What is the most performance efficient way to load a single (or a few) wide rows from Cassandra to C#? My wide rows have 10.000-100.000 columns. The primary keys consists of several values but the column key is a single string and the column value is a single counter (see the schema below).
Using "tracing on" in the cqlsh I can see that Cassandra can select a wide row with 17.000 columns in 44 m, but loading this data all the way into C# using the Datastax driver takes 700 ms. Is there a faster way? I need to load the full wide row in 50-100ms. (Is there a more native way? A way minimizing the network traffic? A faster driver? Another configuration of the driver? Or something else?)
I actually do not need all 17.000 columns. I just need the columns where ‘support’ >= 2 or the top 1000 columns sorted descending by ‘support’. But since ‘support’ is my column value I don't know of any way to query like this in CQL.
This is my table:
CREATE TABLE real_time.grouped_feature_support (
algorithm_id int,
group_by_feature_id int,
select_feature_id int,
group_by_feature_value text,
select_feature_value text,
support counter,
PRIMARY KEY ((algorithm_id, group_by_feature_id, select_feature_id, group_by_feature_value), select_feature_value)
This is my way to access the data using the Datastax driver:
var table = session.GetTable<GroupedFeatureSupportDataEntry>();
var query = table.Where(x => x.CustomerAlgorithmId == customerAlgorithmId
&& x.GroupByFeatureId == groupedFeatureId
&& myGroupedFeatureValues.Contains(x.GroupByFeatureValue)
&& x.GroupByFeatureValue == groupedFeatureValue
&& x.SelectFeatureId == selectFeatureId)
.Select(x => new
{
x.GroupByFeatureValue,
x.SelectFeatureValue,
x.Support,
})
.Take(1000000);
var result = query.Execute();
If you are looking for the best performance when retrieving a large result set you should not use a mapping component like Linq-to-cql or any other.

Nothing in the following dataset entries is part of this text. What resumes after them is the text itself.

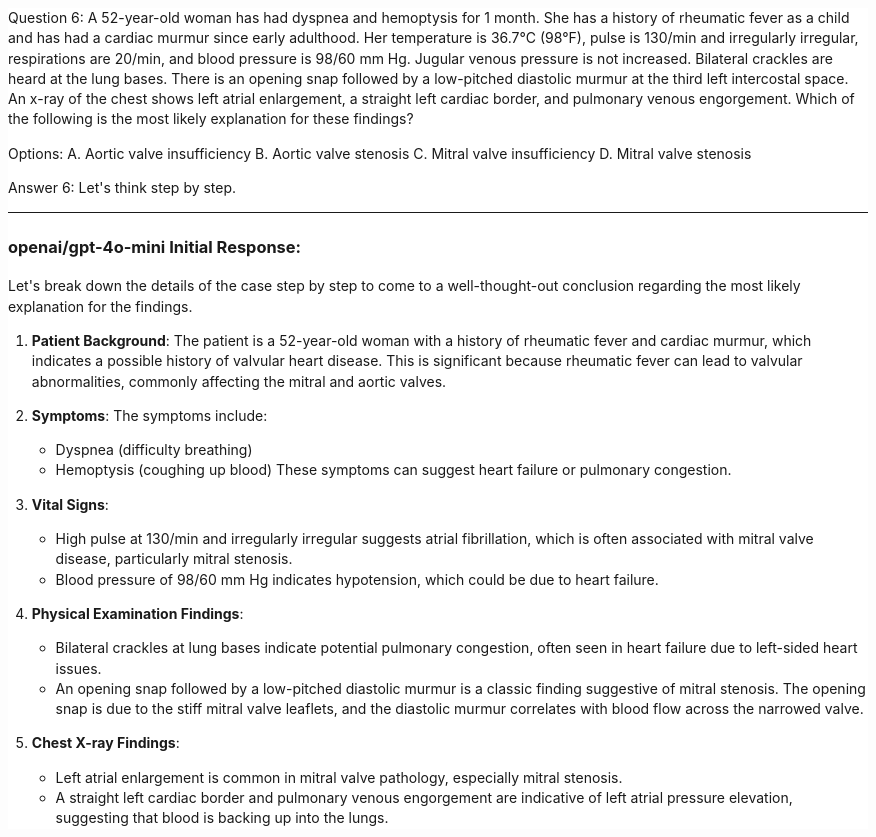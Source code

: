 
[//]: # (2024-11-17 21:19:03)
Question 6: A 52-year-old woman has had dyspnea and hemoptysis for 1 month. She has a history of rheumatic fever as a child and has had a cardiac murmur since early adulthood. Her temperature is 36.7°C (98°F), pulse is 130/min and irregularly irregular, respirations are 20/min, and blood pressure is 98/60 mm Hg. Jugular venous pressure is not increased. Bilateral crackles are heard at the lung bases. There is an opening snap followed by a low-pitched diastolic murmur at the third left intercostal space. An x-ray of the chest shows left atrial enlargement, a straight left cardiac border, and pulmonary venous engorgement. Which of the following is the most likely explanation for these findings?

Options: A. Aortic valve insufficiency
B. Aortic valve stenosis
C. Mitral valve insufficiency
D. Mitral valve stenosis

Answer 6: Let's think step by step.




[//]: # (2024-11-17 21:19:03)

---




[//]: # (2024-11-17 21:19:12)
### openai/gpt-4o-mini Initial Response:


[//]: # (2024-11-17 21:19:12)
Let's break down the details of the case step by step to come to a well-thought-out conclusion regarding the most likely explanation for the findings.

1. **Patient Background**: The patient is a 52-year-old woman with a history of rheumatic fever and cardiac murmur, which indicates a possible history of valvular heart disease. This is significant because rheumatic fever can lead to valvular abnormalities, commonly affecting the mitral and aortic valves.

2. **Symptoms**: The symptoms include:
   - Dyspnea (difficulty breathing)
   - Hemoptysis (coughing up blood)
   These symptoms can suggest heart failure or pulmonary congestion.

3. **Vital Signs**:
   - High pulse at 130/min and irregularly irregular suggests atrial fibrillation, which is often associated with mitral valve disease, particularly mitral stenosis.
   - Blood pressure of 98/60 mm Hg indicates hypotension, which could be due to heart failure.

4. **Physical Examination Findings**:
   - Bilateral crackles at lung bases indicate potential pulmonary congestion, often seen in heart failure due to left-sided heart issues.
   - An opening snap followed by a low-pitched diastolic murmur is a classic finding suggestive of mitral stenosis. The opening snap is due to the stiff mitral valve leaflets, and the diastolic murmur correlates with blood flow across the narrowed valve.

5. **Chest X-ray Findings**:
   - Left atrial enlargement is common in mitral valve pathology, especially mitral stenosis.
   - A straight left cardiac border and pulmonary venous engorgement are indicative of left atrial pressure elevation, suggesting that blood is backing up into the lungs.


[//]: # (2024-11-17 21:19:17)
[//]: # (2024-11-17 21:19:17)
[//]: # (2024-11-17 21:19:17)
[//]: # (2024-11-17 21:19:24)
[//]: # (2024-11-17 21:19:24)
[//]: # (2024-11-17 21:19:24)
[//]: # (2024-11-17 21:19:27)
[//]: # (2024-11-17 21:19:27)
[//]: # (2024-11-17 21:19:27)
[//]: # (2024-11-17 21:19:27)
[//]: # (2024-11-17 21:19:27)
[//]: # (2024-11-17 21:19:27)
[//]: # (2024-11-17 21:19:29)
[//]: # (2024-11-17 21:19:29)
[//]: # (2024-11-17 21:19:29)
[//]: # (2024-11-17 21:19:30)
[//]: # (2024-11-17 21:19:30)
[//]: # (2024-11-17 21:19:30)
[//]: # (2024-11-17 21:19:39)
[//]: # (2024-11-17 21:19:39)
[//]: # (2024-11-17 21:19:39)
[//]: # (2024-11-17 21:19:42)
[//]: # (2024-11-17 21:19:42)
[//]: # (2024-11-17 21:19:42)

You can retrieve the rows using the technique documented on the driver readme, in your case it would be something like:
var query = "SELECT * from grouped_feature_support WHERE" +
" algorithm_id = ? AND group_by_feature_id = ? " +
" AND select_feature_id = ? AND group_by_feature_value = ?";
//Prepare the query once in your application lifetime
var ps = session.Prepare(query);
//Reuse the prepared statement by binding different parameters to it
var rs = session.Execute(ps.Bind(parameters));
foreach (var row in rs)
{
//The enumerator will yield all the rows from Cassandra
//Retrieving them in the back in blocks of 5000 (determined by the pagesize).
}
//You can also use a IEnumerable<T> Linq Extensions to filter
var filteredRows = rs.Where(r => r.GetValue<long>("support") > 2);